■ Assigned task
Look through the data below for the line with "- **Fault Injection**: In", and transcribe it exactly together with each line after it up to and including the line with "1. Rest - REST". Give nothing else.

Stored data

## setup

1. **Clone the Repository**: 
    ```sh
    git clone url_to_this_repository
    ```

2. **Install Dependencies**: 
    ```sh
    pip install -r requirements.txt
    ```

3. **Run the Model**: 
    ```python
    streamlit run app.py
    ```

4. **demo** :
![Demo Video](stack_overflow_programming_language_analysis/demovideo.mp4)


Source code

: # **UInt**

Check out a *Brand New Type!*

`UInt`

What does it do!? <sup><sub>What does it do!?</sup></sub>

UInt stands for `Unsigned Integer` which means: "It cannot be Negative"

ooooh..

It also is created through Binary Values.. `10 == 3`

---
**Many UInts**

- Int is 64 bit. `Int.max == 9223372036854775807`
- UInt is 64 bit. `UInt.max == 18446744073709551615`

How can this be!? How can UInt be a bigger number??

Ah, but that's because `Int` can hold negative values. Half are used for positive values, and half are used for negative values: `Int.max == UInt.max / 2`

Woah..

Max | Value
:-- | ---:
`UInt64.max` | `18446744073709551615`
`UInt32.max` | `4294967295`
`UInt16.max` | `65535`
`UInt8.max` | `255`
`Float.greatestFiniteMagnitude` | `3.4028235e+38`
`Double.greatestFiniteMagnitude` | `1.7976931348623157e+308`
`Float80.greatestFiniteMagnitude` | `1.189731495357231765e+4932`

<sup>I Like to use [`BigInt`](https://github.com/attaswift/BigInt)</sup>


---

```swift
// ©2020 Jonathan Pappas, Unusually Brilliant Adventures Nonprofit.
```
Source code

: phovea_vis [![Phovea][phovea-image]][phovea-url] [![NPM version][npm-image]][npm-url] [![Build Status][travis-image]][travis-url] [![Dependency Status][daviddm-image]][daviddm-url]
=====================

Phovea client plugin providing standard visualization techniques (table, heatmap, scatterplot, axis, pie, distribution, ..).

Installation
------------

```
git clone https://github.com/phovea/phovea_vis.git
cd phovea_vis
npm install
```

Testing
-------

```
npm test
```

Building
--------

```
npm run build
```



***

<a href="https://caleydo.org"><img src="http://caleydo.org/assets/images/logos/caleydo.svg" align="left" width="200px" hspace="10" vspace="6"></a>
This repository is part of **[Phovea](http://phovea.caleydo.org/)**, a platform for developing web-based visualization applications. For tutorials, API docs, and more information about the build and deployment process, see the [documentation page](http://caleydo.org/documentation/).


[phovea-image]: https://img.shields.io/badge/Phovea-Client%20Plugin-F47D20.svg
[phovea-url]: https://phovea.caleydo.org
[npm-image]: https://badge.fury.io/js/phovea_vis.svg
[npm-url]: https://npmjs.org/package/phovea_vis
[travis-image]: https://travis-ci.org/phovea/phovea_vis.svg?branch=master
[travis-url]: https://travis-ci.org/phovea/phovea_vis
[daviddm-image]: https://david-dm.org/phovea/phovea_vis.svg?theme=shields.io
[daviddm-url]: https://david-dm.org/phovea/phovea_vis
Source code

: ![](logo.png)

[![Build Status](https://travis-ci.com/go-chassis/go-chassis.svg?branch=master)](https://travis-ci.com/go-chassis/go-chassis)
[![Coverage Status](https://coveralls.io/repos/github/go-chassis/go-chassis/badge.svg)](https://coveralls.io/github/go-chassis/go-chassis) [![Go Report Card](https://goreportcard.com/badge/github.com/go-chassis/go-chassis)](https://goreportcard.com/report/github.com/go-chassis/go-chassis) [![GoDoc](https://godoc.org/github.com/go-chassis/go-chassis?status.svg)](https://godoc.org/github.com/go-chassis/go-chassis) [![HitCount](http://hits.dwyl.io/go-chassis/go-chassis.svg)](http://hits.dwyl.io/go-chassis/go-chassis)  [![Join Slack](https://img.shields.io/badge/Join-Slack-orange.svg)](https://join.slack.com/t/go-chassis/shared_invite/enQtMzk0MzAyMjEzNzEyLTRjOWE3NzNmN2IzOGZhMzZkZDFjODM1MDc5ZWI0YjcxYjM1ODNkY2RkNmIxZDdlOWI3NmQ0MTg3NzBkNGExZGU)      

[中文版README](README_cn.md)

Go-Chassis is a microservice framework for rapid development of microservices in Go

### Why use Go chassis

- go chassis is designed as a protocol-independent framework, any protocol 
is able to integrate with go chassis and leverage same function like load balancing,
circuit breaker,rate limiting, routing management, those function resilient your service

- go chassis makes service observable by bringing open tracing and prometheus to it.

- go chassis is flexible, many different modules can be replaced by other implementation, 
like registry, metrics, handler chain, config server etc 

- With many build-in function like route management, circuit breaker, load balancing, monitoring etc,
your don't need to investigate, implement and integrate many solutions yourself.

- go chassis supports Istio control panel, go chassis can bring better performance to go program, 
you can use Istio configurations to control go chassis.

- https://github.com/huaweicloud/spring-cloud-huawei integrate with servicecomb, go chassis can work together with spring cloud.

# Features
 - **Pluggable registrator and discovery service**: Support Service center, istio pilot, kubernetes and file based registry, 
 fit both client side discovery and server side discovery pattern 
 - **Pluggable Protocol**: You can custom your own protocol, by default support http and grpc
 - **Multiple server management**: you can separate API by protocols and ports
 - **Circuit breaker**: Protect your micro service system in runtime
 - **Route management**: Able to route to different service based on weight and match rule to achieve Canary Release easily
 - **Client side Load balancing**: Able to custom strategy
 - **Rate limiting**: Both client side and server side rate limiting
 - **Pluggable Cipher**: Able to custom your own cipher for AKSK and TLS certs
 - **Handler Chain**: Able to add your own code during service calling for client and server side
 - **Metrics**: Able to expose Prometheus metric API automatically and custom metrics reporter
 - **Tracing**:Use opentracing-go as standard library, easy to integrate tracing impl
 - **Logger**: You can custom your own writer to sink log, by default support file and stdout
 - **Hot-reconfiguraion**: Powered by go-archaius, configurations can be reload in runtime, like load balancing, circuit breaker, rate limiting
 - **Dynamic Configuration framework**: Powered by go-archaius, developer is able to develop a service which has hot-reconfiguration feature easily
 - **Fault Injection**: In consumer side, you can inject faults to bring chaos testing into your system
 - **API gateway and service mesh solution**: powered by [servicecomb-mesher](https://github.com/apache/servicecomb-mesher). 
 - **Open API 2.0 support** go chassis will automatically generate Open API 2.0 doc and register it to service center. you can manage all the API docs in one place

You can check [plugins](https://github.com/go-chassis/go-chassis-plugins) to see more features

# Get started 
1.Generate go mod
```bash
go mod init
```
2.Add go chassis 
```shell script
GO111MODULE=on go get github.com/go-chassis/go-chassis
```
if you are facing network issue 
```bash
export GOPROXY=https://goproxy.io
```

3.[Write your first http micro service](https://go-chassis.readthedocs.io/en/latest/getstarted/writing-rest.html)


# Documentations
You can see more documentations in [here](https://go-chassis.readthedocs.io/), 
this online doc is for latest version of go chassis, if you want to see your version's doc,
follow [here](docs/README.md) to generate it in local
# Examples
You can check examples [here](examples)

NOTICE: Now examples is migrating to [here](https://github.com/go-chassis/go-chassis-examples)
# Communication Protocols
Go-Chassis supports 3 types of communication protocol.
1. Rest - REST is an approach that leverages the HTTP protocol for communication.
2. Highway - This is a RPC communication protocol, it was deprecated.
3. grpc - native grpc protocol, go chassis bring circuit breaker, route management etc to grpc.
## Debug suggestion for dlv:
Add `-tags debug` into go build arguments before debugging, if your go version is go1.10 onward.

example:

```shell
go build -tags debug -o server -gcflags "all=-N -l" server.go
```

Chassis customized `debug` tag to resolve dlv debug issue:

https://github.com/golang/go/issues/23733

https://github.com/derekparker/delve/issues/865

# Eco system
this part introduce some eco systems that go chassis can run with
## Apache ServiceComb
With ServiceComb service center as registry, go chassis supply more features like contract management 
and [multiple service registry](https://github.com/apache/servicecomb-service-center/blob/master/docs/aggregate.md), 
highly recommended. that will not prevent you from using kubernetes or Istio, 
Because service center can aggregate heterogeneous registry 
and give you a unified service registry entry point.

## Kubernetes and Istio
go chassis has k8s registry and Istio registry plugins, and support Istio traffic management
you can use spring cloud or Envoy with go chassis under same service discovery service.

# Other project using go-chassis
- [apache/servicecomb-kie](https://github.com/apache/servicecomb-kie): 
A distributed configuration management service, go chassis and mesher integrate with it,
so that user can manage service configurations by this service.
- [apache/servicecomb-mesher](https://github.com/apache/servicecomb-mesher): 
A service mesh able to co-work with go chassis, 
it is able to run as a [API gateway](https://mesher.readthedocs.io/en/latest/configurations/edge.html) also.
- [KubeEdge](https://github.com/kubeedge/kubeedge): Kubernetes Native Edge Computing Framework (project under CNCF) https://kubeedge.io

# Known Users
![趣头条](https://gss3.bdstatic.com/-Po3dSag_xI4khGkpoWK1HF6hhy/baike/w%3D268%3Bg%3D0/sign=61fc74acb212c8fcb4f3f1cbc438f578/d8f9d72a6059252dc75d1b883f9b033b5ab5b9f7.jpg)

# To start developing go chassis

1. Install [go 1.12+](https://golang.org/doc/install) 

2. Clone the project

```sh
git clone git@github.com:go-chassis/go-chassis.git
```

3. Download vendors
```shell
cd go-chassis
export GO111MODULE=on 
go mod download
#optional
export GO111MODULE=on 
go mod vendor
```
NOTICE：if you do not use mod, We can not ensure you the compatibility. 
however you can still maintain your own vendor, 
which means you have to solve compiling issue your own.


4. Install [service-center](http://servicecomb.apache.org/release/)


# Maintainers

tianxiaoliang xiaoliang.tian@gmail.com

■ Answer section
 - **Fault Injection**: In consumer side, you can inject faults to bring chaos testing into your system
 - **API gateway and service mesh solution**: powered by [servicecomb-mesher](https://github.com/apache/servicecomb-mesher). 
 - **Open API 2.0 support** go chassis will automatically generate Open API 2.0 doc and register it to service center. you can manage all the API docs in one place

You can check [plugins](https://github.com/go-chassis/go-chassis-plugins) to see more features

# Get started 
1.Generate go mod
```bash
go mod init
```
2.Add go chassis 
```shell script
GO111MODULE=on go get github.com/go-chassis/go-chassis
```
if you are facing network issue 
```bash
export GOPROXY=https://goproxy.io
```

3.[Write your first http micro service](https://go-chassis.readthedocs.io/en/latest/getstarted/writing-rest.html)


# Documentations
You can see more documentations in [here](https://go-chassis.readthedocs.io/), 
this online doc is for latest version of go chassis, if you want to see your version's doc,
follow [here](docs/README.md) to generate it in local
# Examples
You can check examples [here](examples)

NOTICE: Now examples is migrating to [here](https://github.com/go-chassis/go-chassis-examples)
# Communication Protocols
Go-Chassis supports 3 types of communication protocol.
1. Rest - REST is an approach that leverages the HTTP protocol for communication.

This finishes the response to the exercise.